La leggenda del popolo bue

La leggenda del popolo bue. Ma fossi in voi, non confiderei troppo sulla mansuetudine del popolo italiano

di Angelo Ivan Leone

E’ un immiserirsi del dibattito politico, dello spazio pubblico e, in ultima analisi, dello stesso vivere civile questo ridursi al gioco delle parti di queste maschere da carnevale.

Fossi in loro, prima di tornare a recitare l’ennesima pantomima, mi ricorderei di quel verso della canzone di una bellissima Caterina Caselli che recitava:

“Il Carnevale finisce male”.

Non vorrei che il nostro Paese vivesse di nuovo un quindicennio di anni di piombo, come accadde dopo l’ubriacatura post sessantottina. In Francia il ’68 durò un mese. Il maggio. Poi arrivò De Gaulle che disse: “la ricreazione è terminata” e la ricreazione terminò. Da noi la ricreazione durò fino alla prima metà degli anni ’80 e fu una ricreazione costellata di:

stragi, sangue, lutti, tentativi di colpo di stato a breve o a lungo termine e tante altre porcherie.

Ecco perché fossi nei panni dei nostri politicanti, termine scelto non a caso, ci penserei bene prima di tornare a credere che l’Italia possa buttar giù tutto.

E’ vero che il popolo italiano non ha mai tagliato la testa a nessun re, ma è altrettanto vero che un re lo ha ammazzato. Si chiamava Umberto I il re “buono” si fa per dire, in quanto aveva anche dato il collare dell’Annunziata che lo rendeva cugino al re stesso, all’assassino degli operai: Bava Beccaris che aveva letteralmente cannoneggiato sulla folla inerme, chi ammazzò questo po’ po’ di galantuomo, fu l’anarchico Gaetano Bresci.

Ergo: cari politicanti, fossi in voi, non confiderei troppo sulla mansuetudine del popolo italiano.

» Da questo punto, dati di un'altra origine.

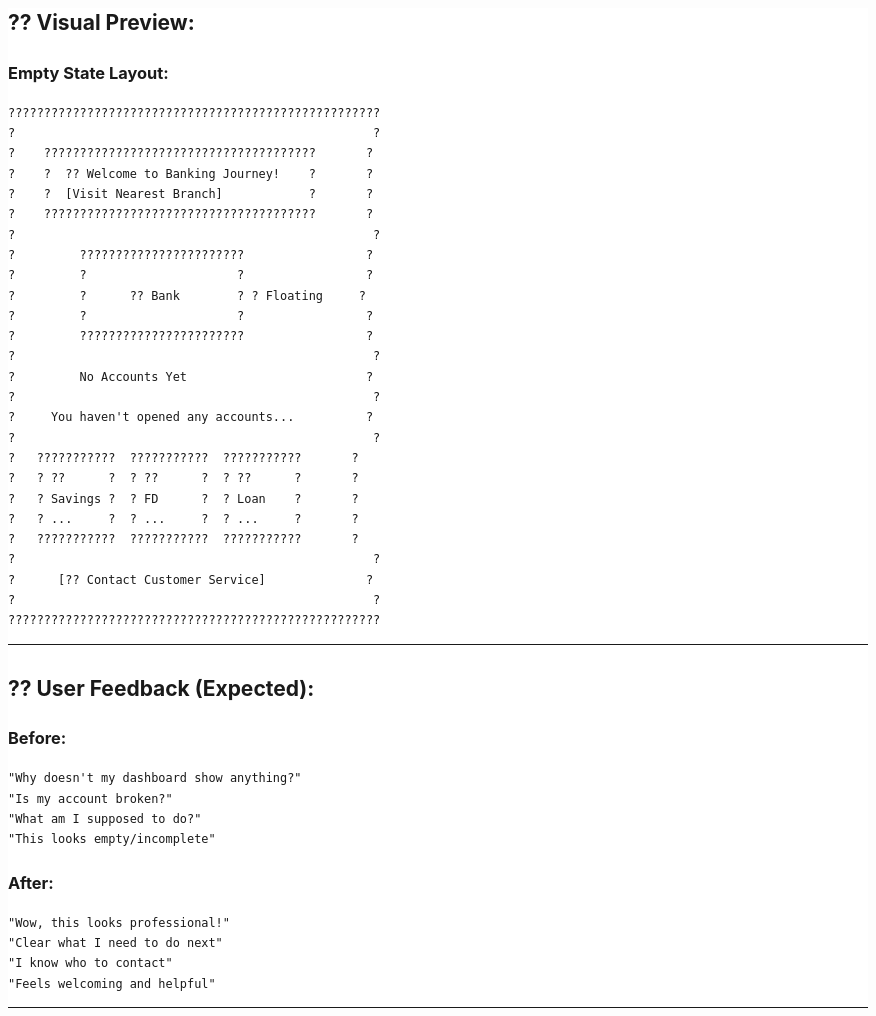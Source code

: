 
## ?? **Visual Preview:**

### **Empty State Layout:**
```
????????????????????????????????????????????????????
?                                                  ?
?    ??????????????????????????????????????       ?
?    ?  ?? Welcome to Banking Journey!    ?       ?
?    ?  [Visit Nearest Branch]            ?       ?
?    ??????????????????????????????????????       ?
?                                                  ?
?         ???????????????????????                 ?
?         ?                     ?                 ?
?         ?      ?? Bank        ? ? Floating     ?
?         ?                     ?                 ?
?         ???????????????????????                 ?
?                                                  ?
?         No Accounts Yet                         ?
?                                                  ?
?     You haven't opened any accounts...          ?
?                                                  ?
?   ???????????  ???????????  ???????????       ?
?   ? ??      ?  ? ??      ?  ? ??      ?       ?
?   ? Savings ?  ? FD      ?  ? Loan    ?       ?
?   ? ...     ?  ? ...     ?  ? ...     ?       ?
?   ???????????  ???????????  ???????????       ?
?                                                  ?
?      [?? Contact Customer Service]              ?
?                                                  ?
????????????????????????????????????????????????????
```

---

## ?? **User Feedback (Expected):**

### **Before:**
```
"Why doesn't my dashboard show anything?"
"Is my account broken?"
"What am I supposed to do?"
"This looks empty/incomplete"
```

### **After:**
```
"Wow, this looks professional!"
"Clear what I need to do next"
"I know who to contact"
"Feels welcoming and helpful"
```

---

Concludo con una piccola nota aneddotica: sul sacrario che commemorava Umberto il re “buono” che, abbiamo detto, tanto buono poi non era, un giorno un uomo male in arnese: ossuto, nervoso, volitivo e in perenne conflitto con se stesso, un po’ come Sallustio descrive Catilina, prendendo lo stelo di un fiore, scrisse sulla tomba del re: monumento a Gaetano Bresci.

Quell’uomo si chiamava: Benito Mussolini.